Shayne is best known for appearing as Inspector Henderson in the TV-series Adventures of Superman (1952-1958). He appeared in numerous sci-fi films, such as Invaders from Mars (1953), The Neanderthal Man (1953, review), in which he actually played the lead, Tobor the Great (1954, review), Indestructible Man (1956, review), The Giant Claw (1957), Kronos (1957), How to Make a Monster (1958, review), The Lost Missile (1958, review), Teenage Cave Man (1958, review) and Son of Flubber (1963). In the sixties and seventies he was mainly seen on stage and on TV, and he practically retired in 1977 after nearly 50 years in the film business. He made a brief comeback in 1990-1991, then 90 years old, in two episodes of the TV series The Flash, as a newsstand salesman. He was actually blind at the time, and learned his lines by having his wife read them out for him.

This is also our first encounter on this blog with the legendary Bruno VeSota, who had a long and prolific career as a character and bit-part player both in film and TV, as well as a large body of work in radio. We’ll dig further into the life and crimes of Mr. VeSota at a later time – suffice to say that alongside his small but sometimes memorable film and TV appearances, he is best known for directing three schlock movies: Female Jungle (1955), The Brain Eaters (1958, review) and Invasion of the Star Creatures (1962).
Then there’s comedienne, actress and writer Mitzi MacCall, with a long and varied credit list including everything from Flintstones to Crimson Peak. Eric Sinclair, turning in a good performance as Dr. Lazar, was a busy bit-part player during the 50s and 60s, who also appeared in Corman’s The Cremators (1972) and John Landis’ Schlock (1973).

And then, of course, there’s Roy Gordon, another bit-part player whom Corman and other low-budget SF producers awarded with larger than usual roles – in War of the Satellites (1958) he plays the US president. He also appeared in The Unearthly (1957, review), Attack of the 50 Foot Woman (1958, review), War of the Colossal Beast (1958, review), The Wasp Woman (1959) and Hand of Death (1962), always playing some sort of authority figure.

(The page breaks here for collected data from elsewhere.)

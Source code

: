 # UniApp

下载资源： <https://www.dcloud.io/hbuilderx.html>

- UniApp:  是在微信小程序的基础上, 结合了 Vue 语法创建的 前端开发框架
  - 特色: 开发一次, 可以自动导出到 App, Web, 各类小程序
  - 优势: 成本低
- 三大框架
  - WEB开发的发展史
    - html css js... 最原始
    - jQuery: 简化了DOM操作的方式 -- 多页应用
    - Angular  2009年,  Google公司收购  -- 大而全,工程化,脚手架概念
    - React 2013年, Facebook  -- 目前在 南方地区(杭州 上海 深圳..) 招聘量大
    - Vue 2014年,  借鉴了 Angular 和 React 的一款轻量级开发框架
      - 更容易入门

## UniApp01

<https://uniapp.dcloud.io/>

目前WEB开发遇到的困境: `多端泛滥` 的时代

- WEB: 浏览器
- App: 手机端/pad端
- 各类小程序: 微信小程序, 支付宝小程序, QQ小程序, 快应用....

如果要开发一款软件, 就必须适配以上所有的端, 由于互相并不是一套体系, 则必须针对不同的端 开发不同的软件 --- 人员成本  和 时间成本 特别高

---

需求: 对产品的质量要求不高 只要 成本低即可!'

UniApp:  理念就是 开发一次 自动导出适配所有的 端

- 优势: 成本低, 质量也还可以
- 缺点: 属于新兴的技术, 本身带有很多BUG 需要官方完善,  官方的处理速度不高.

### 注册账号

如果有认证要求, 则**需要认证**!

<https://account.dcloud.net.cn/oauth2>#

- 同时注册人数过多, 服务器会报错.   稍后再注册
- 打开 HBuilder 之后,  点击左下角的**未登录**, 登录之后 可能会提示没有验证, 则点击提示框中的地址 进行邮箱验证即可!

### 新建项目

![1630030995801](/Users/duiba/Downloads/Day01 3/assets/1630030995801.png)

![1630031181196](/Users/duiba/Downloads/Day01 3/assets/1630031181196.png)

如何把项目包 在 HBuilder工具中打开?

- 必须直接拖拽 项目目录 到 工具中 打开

Irving Block and Jack Rabin are unsung heroes of low-budget SF, often working with Louis DeWitt on special effects, writing and producing. Rabin and Block had started their sci-fi collaboration on Rocketship X-M, with Kurt Neumann and Karl Struss, and continued on Flight to Mars (1951, review), and would go on to become B movie legends in the fifties. They went on to collaborate on Unknown World (1953, review), Invaders from Mars, World Without End (1954, review), Monster from Green Hell (review), The Invisible Boy, Kronos (both 1957), War of the Satellites (1958), The 30 Foot Bride of Candy Rock (1959) and Behemoth the Sea Monster (1959). Both also worked on a number of other sci-fi films separately. Rabin worked on movies including The Man from Planet X, Cat-Women of the Moon (1953, review), Robot Monster (1953, review), Deathsport (1978) and Battle Beyond the Stars (1980). Block did work on films like Captive Women (1952, review), Forbidden Planet (1956, review) and The Atomic Submarine (1959).
Janne Wass
War of the Satellites. 1958, USA. Directed by Roger Corman. Written by Irving Block, Jack Rabin, Lawrence Goldman. Starring: Dick Miller, Susan Cabot, Richard Devon, Eric Sinclair, Michael Fox, Robert Shayne, Jered Barclay, John Brinkley, Tony Miller, Bruno VeSota, Jay Sayer, Mitzi McCall, Roy Gordon, Beach Dickerson, Jim Knight. Music: Walter Greene. Cinematography: Floyd Crosby. Editing: Irene Morra. Art direction: Daniel Haller. Makeup: Stanley Orr. Sound: Philip Mitchell. Special effects: Jack Rabin, Irving Block, Louis DeWitt. Produced by Jack Rabin, Irving Block, Roger Corman for Allied Artists.